**Brief**
Once you find the line containing "Indeed the least", please retype it and every line after it to the end of the entries, exactly and with nothing added.

**Data extract**
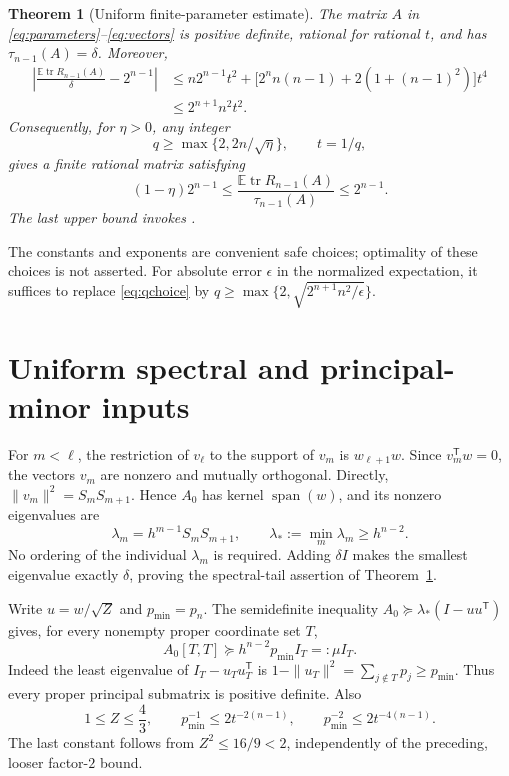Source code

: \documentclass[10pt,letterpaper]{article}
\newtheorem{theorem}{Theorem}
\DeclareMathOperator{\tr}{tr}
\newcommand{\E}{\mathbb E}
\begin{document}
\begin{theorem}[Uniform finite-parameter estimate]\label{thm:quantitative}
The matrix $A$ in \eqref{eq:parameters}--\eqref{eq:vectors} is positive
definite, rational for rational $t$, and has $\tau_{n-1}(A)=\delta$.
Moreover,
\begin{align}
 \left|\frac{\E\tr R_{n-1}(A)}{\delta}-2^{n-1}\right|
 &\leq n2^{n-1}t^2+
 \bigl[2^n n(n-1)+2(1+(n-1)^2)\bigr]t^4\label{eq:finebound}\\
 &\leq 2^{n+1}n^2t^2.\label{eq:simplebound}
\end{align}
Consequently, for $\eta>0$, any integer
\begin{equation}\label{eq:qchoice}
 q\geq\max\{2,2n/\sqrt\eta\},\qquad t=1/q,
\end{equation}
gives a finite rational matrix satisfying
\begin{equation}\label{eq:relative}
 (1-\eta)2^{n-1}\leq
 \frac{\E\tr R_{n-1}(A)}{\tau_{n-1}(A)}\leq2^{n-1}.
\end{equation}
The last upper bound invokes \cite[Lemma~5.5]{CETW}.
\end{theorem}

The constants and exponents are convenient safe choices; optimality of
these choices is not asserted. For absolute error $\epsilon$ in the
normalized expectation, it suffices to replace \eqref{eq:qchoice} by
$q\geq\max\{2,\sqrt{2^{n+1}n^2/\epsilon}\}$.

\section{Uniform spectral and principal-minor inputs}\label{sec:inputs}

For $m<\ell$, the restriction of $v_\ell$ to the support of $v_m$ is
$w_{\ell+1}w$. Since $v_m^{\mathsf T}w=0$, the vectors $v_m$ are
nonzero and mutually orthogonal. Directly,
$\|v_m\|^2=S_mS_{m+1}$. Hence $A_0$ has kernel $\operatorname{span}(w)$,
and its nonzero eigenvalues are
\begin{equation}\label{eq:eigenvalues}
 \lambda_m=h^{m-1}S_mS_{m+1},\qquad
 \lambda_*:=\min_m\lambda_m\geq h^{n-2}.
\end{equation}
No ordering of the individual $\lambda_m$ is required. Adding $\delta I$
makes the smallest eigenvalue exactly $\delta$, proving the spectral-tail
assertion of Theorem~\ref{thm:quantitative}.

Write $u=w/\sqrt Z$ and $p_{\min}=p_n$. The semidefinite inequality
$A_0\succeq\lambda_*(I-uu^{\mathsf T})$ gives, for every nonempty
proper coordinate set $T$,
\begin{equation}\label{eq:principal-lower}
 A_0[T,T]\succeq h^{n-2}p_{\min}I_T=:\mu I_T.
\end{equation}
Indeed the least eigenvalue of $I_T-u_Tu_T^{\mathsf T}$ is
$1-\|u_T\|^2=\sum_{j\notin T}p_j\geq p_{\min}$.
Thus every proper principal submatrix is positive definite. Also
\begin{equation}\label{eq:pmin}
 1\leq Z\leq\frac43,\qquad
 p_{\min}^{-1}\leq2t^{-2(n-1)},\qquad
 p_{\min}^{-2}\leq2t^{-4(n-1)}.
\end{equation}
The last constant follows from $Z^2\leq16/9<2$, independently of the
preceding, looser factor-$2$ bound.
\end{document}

**Exercise solution**
Indeed the least eigenvalue of $I_T-u_Tu_T^{\mathsf T}$ is
$1-\|u_T\|^2=\sum_{j\notin T}p_j\geq p_{\min}$.
Thus every proper principal submatrix is positive definite. Also
\begin{equation}\label{eq:pmin}
 1\leq Z\leq\frac43,\qquad
 p_{\min}^{-1}\leq2t^{-2(n-1)},\qquad
 p_{\min}^{-2}\leq2t^{-4(n-1)}.
\end{equation}
The last constant follows from $Z^2\leq16/9<2$, independently of the
preceding, looser factor-$2$ bound.
\end{document}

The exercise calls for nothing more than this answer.